I could honestly believe that Rocket, with his military and serious PvP background, believes that players will get organized outside of the game and thus provide a natural counter to PK activity. He's wrong though

Except, he's not. It's happening right now. There are literally posts right here on this very forum from people seeking groups or groups seeking new players. Servers everywhere are publishing TS info in an attempt to gain new recruits. Even the hardcore ARMA clans are taking in new blood as a result of DayZ. How can you just sit and deny it's happening? So silly.

because the vast majority of players are casual and more likely to stop playing than invest that amount of effort.

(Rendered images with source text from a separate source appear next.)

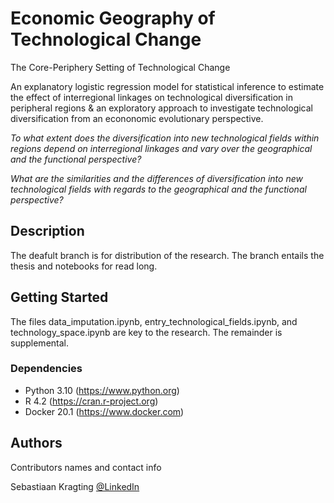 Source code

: # Economic Geography of Technological Change

The Core-Periphery Setting of Technological Change

An explanatory logistic regression model for statistical inference to estimate the effect of interregional linkages on technological diversification in peripheral regions & an exploratory approach to investigate technological diversification from an econonomic evolutionary perspective.

*To what extent does the diversification into new technological fields within regions depend on interregional linkages and vary over the geographical and the functional perspective?*

*What are the similarities and the differences of diversification into new technological fields with regards to the geographical and the functional perspective?*

## Description

The deafult branch is for distribution of the research. The branch entails the thesis and notebooks for read long.

## Getting Started

The files data_imputation.ipynb, entry_technological_fields.ipynb, and technology_space.ipynb are key to the research. The remainder is supplemental.

### Dependencies

* Python 3.10 (https://www.python.org)
* R 4.2 (https://cran.r-project.org)
* Docker 20.1 (https://www.docker.com)

## Authors

Contributors names and contact info

Sebastiaan Kragting 
[@LinkedIn](https://linkedin.com/in/sebastiaan-kragting-76b602123)
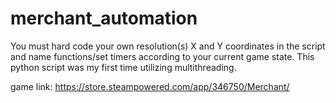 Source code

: # merchant_automation
You must hard code your own resolution(s) X and Y coordinates in the script and name functions/set timers according to your current game state. This python script was my first time utilizing multithreading.

game link: https://store.steampowered.com/app/346750/Merchant/
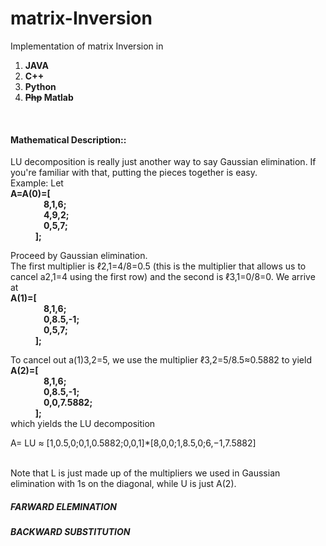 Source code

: matrix-Inversion
=============

Implementation of matrix Inversion in

1. <b>JAVA</b>
2. <b>C++</b>
3. <b>Python</b>
4. <b><s>Php</s> Matlab</b>

<br>
<h4>Mathematical Description::</h4>
LU decomposition is really just another way to say Gaussian elimination.
If you're familiar with that, putting the pieces together is easy.<br>
Example:
Let<br>
<b>      A=A(0)=[<br>
&nbsp;&nbsp;&nbsp;&nbsp;&nbsp;&nbsp;&nbsp;&nbsp;&nbsp;&nbsp;&nbsp;&nbsp;&nbsp;&nbsp;&nbsp;&nbsp;8,1,6;<br>
&nbsp;&nbsp;&nbsp;&nbsp;&nbsp;&nbsp;&nbsp;&nbsp;&nbsp;&nbsp;&nbsp;&nbsp;&nbsp;&nbsp;&nbsp;&nbsp;4,9,2;<br>
&nbsp;&nbsp;&nbsp;&nbsp;&nbsp;&nbsp;&nbsp;&nbsp;&nbsp;&nbsp;&nbsp;&nbsp;&nbsp;&nbsp;&nbsp;&nbsp;0,5,7;<br>
&nbsp;&nbsp;&nbsp;&nbsp;&nbsp;&nbsp;&nbsp;&nbsp;&nbsp;&nbsp;&nbsp;&nbsp;];</b><br>

Proceed by Gaussian elimination.<br>
The first multiplier is ℓ2,1=4/8=0.5 (this is the multiplier that allows us to cancel a2,1=4 using the first row) and the second is ℓ3,1=0/8=0. We arrive at<br>
<b>    A(1)=[<br>
&nbsp;&nbsp;&nbsp;&nbsp;&nbsp;&nbsp;&nbsp;&nbsp;&nbsp;&nbsp;&nbsp;&nbsp;&nbsp;&nbsp;&nbsp;&nbsp;8,1,6;<br>
&nbsp;&nbsp;&nbsp;&nbsp;&nbsp;&nbsp;&nbsp;&nbsp;&nbsp;&nbsp;&nbsp;&nbsp;&nbsp;&nbsp;&nbsp;&nbsp;0,8.5,-1;<br>
&nbsp;&nbsp;&nbsp;&nbsp;&nbsp;&nbsp;&nbsp;&nbsp;&nbsp;&nbsp;&nbsp;&nbsp;&nbsp;&nbsp;&nbsp;&nbsp;0,5,7;<br>
&nbsp;&nbsp;&nbsp;&nbsp;&nbsp;&nbsp;&nbsp;&nbsp;&nbsp;&nbsp;&nbsp;&nbsp;];</b><br>

To cancel out a(1)3,2=5, we use the multiplier ℓ3,2=5/8.5≈0.5882 to yield<br>
<b>    A(2)=[<br>
&nbsp;&nbsp;&nbsp;&nbsp;&nbsp;&nbsp;&nbsp;&nbsp;&nbsp;&nbsp;&nbsp;&nbsp;&nbsp;&nbsp;&nbsp;&nbsp;8,1,6;<br>
&nbsp;&nbsp;&nbsp;&nbsp;&nbsp;&nbsp;&nbsp;&nbsp;&nbsp;&nbsp;&nbsp;&nbsp;&nbsp;&nbsp;&nbsp;&nbsp;0,8.5,-1;<br>
&nbsp;&nbsp;&nbsp;&nbsp;&nbsp;&nbsp;&nbsp;&nbsp;&nbsp;&nbsp;&nbsp;&nbsp;&nbsp;&nbsp;&nbsp;&nbsp;0,0,7.5882;<br>
&nbsp;&nbsp;&nbsp;&nbsp;&nbsp;&nbsp;&nbsp;&nbsp;&nbsp;&nbsp;&nbsp;&nbsp;];</b><br>
which yields the LU decomposition

A= LU ≈ [1,0.5,0;0,1,0.5882;0,0,1]*[8,0,0;1,8.5,0;6,−1,7.5882]

<br>Note that L is just made up of the multipliers we used in Gaussian elimination with 1s on the diagonal, while U is just A(2).


<h5>FARWARD ELEMINATION</h5>



<h5>BACKWARD SUBSTITUTION</h5>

Okay, so our options are to change DayZ to cater to the "vast majority" of casual players who don't want to put effort into a game - in the process dumbing and watering it down to the point where it will no longer be Dayz... or accept the fact that maybe DayZ isn't designed to appeal to the vast majority of casual players and let them go find a different game to play while an incredibly intense, committed and fervent following remains with DayZ - the people willing to put in the effort and create an amazing new kind of zombie game.

I personally prefer the latter option myself. The 'vast majority' have their games already. Why should we let them influence DayZ's development until it just becomes a glorified sequel to Resident Evil or something?

... It's just that some people thought it was about surviving a zombie apocalypse and are surprised to find the zombies barely feature after the first couple of hours.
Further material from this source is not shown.